One of the presentations I sat through struck a chord with me. The presenter showed a 30-second video taken from a dash camera. As a speed limit sign appeared in the field of view, the program identified it, extracted the speed limit information from it, and displayed it to warn the driver. That was one of the coolest things I ever saw. To that point, I would rely on my own eyes to see those signs, and if I missed them--I could look at the navigation system which, typically, would show the speed limit known in the database. Of course, the navigation system's speed limit data could be outdated, or simply inaccurate. I'm sure that telling a Police officer, who stopped you for speeding, that the GPS said the speed limit was 40, where in reality it was 30, would not get you off the hook for a ticket.

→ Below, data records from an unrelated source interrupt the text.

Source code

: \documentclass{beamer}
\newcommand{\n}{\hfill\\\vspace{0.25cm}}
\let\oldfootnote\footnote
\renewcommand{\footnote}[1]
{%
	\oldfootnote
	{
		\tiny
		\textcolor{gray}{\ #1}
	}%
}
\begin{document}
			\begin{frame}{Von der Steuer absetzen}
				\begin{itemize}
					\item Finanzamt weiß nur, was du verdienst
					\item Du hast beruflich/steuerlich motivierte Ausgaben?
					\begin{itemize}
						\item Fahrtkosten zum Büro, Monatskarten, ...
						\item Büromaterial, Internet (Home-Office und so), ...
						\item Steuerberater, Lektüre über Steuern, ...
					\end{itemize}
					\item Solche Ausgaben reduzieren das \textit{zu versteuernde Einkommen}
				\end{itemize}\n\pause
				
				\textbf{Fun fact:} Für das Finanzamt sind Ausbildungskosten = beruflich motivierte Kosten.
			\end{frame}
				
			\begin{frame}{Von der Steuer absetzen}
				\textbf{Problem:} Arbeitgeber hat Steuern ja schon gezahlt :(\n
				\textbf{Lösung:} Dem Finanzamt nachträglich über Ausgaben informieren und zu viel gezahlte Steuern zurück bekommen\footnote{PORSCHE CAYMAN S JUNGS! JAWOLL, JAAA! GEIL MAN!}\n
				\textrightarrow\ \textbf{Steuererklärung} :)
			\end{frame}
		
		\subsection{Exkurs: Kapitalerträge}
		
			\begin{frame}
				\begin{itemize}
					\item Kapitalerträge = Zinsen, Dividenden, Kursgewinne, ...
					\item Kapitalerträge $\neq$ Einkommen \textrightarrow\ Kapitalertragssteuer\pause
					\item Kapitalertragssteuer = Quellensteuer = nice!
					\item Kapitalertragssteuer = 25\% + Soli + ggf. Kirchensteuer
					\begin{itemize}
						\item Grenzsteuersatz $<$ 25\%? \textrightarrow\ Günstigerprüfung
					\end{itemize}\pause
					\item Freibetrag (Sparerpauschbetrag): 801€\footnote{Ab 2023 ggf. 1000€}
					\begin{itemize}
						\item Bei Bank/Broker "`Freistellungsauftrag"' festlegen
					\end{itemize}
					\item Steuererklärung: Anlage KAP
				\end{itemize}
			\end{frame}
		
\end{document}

Excited, I asked whether the program was running in real time. Running in real time meant that it could use a live video feed from the dash-cam and alert the driver to speed limit signs as they come into the field of view. "Not exactly," was the answer. As it turned out, that 30-second video took a week of constant processing to analyze and produce the appropriate alerts.
Needless to say, I was disappointed, but not too much. The underlying technology enabling this application (as well as self-driving cars) is called Computer Vision. The problem (and opportunity) with this field is that it is tremendously processor-intensive. As an example, analyzing a high-quality audio stream of 44KHz means that the processor must analyze 44,000 samples every second. Analyzing an HD video stream (1080P at 30 frames per second) means that the processor must handles more than 62 million samples every second. A thousand times more intensive.

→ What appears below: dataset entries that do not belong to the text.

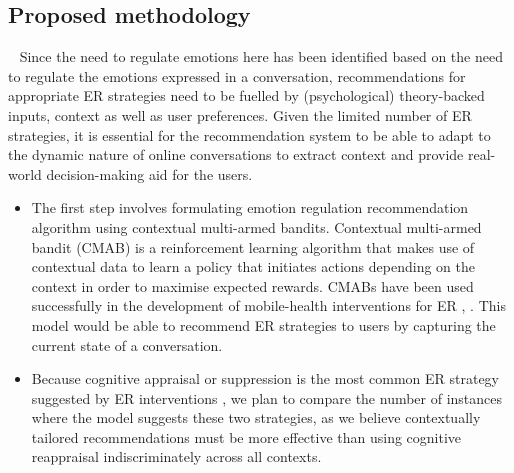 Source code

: \subsection{Proposed methodology}~\label{subsec:RQs}
Since the need to regulate emotions here has been identified based on the need to regulate the emotions expressed in a conversation, recommendations for appropriate ER strategies need to be fuelled by (psychological) theory-backed inputs, context as well as user preferences. Given the limited number of ER strategies, it is essential for the recommendation system to be able to adapt to the dynamic nature of online conversations to extract context and provide real-world decision-making aid for the users.
\begin{itemize}
    \item The first step involves formulating emotion regulation recommendation algorithm using contextual multi-armed bandits. Contextual multi-armed bandit (CMAB) is a reinforcement learning algorithm that makes use of contextual data to learn a policy that initiates actions depending on the context in order to maximise expected rewards. CMABs have been used successfully in the development of mobile-health interventions for ER \cite{beltzer2022building}, \cite{ameko2020offline}. This model would be able to recommend ER strategies to users by capturing the current state of a conversation.
    \item Because cognitive appraisal or suppression is the most common ER strategy suggested by ER interventions \cite{aldao2010emotion}, we plan to compare the number of instances where the model suggests these two strategies, as we believe contextually tailored recommendations must be more effective than using cognitive reappraisal indiscriminately across all contexts.
\end{itemize}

However, processing power is one of the fastest growing technology parameter, along with storage density, and a few more that I identified in my book Bowling with a Crystal Ball. Generally (and inaccurately) referred to as "Moore's Law" (after an article published by Gordon Moore, one of Intel's founders in 1965), it was estimated that processing power doubles every two years (which, by the way, was not what the original article stated...). If so, then since the CVPR conference in 2010 and today, processing power has increased by an order of magnitude.
The other factor affecting the disruptive nature of Computer Vision is the development of algorithms capable of efficiently performing artificial vision functions. Together, both factors allowed the quick transformation from the ability to detect speed signs (albeit not in real time) in 2010 to completely and autonomously controlling a driver-less vehicle in 2016.
The Next Big Thing?
As those technological trends continue in their aggressive path, what other applications will they enable?

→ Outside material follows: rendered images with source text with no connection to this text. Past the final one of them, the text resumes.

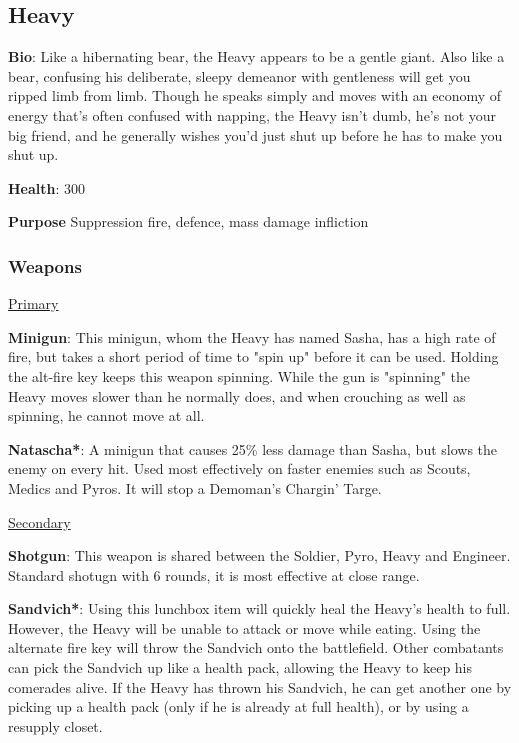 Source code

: \subsection{Heavy}
\label{Heavy}
{\bf Bio}:
Like a hibernating bear, the Heavy appears to be a gentle giant. Also like a bear, confusing his deliberate, sleepy demeanor with gentleness will get you ripped limb from limb. Though he speaks simply and moves with an economy of energy that's often confused with napping, the Heavy isn't dumb, he's not your big friend, and he generally wishes you'd just shut up before he has to make you shut up.

{\bf Health}: 300

{\bf Purpose}
Suppression fire, defence, mass damage infliction

\subsubsection {Weapons}


\begin {center}
\underline {Primary}
\end {center}

{\bf Minigun}: This minigun, whom the Heavy has named Sasha, has a high rate of fire, but takes a short period of time to "spin up" before it can be used. Holding the alt-fire key keeps this weapon spinning. While the gun is "spinning" the Heavy moves slower than he normally does, and when crouching as well as spinning, he cannot move at all.

{\bf Natascha*}: A minigun that causes 25\% less damage than Sasha, but slows the enemy on every hit. Used most effectively on faster enemies such as Scouts, Medics and Pyros. It will stop a Demoman's Chargin' Targe.


\begin {center}
\underline {Secondary}
\end {center}

{\bf Shotgun}: This weapon is shared between the Soldier, Pyro, Heavy and Engineer. Standard shotugn with 6 rounds, it is most effective at close range.

{\bf Sandvich*}: Using this lunchbox item will quickly heal the Heavy's health to full.  However, the Heavy will be unable to attack or move while eating. Using the alternate fire key will throw the Sandvich onto the battlefield. Other combatants can pick the Sandvich up like a health pack, allowing the Heavy to keep his comerades alive. If the Heavy has thrown his Sandvich, he can get another one by picking up a health pack (only if he is already at full health), or by using a resupply closet.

One of the first areas desperately in need for computer vision capabilities is the area of unmanned aerial vehicles/systems (UAV/UAS). A 2013 FAA Report on Integration of Civil UAS in the National Airspace System Roadmap was concerned mainly with the ability of such systems to "Detect and Avoid" other traffic. The potentially catastrophic consequences of a mid-air collision between a passenger jet and a small UAV are incomprehensible. However, so was the thought of autonomous vehicles less than a decade ago, and yet see where that industry is now. Due to the continued fast growth in processing power and algorithms, computer vision already reached the point of trusting the passenger's (and pedestrians') lives with it. Next--UAVs, and Amazon (and others') ability to deliver packages "over-the-air" to their destination quickly. Following that, I would expect to see passenger-carrying pilot-less air-taxies such as the Chinese E-Hang 184.
One more application I would expect to see growing as a result of progress in Computer Vision is smart security cameras, that can detect unusual behavior and warn ahead of terror and other criminal activity.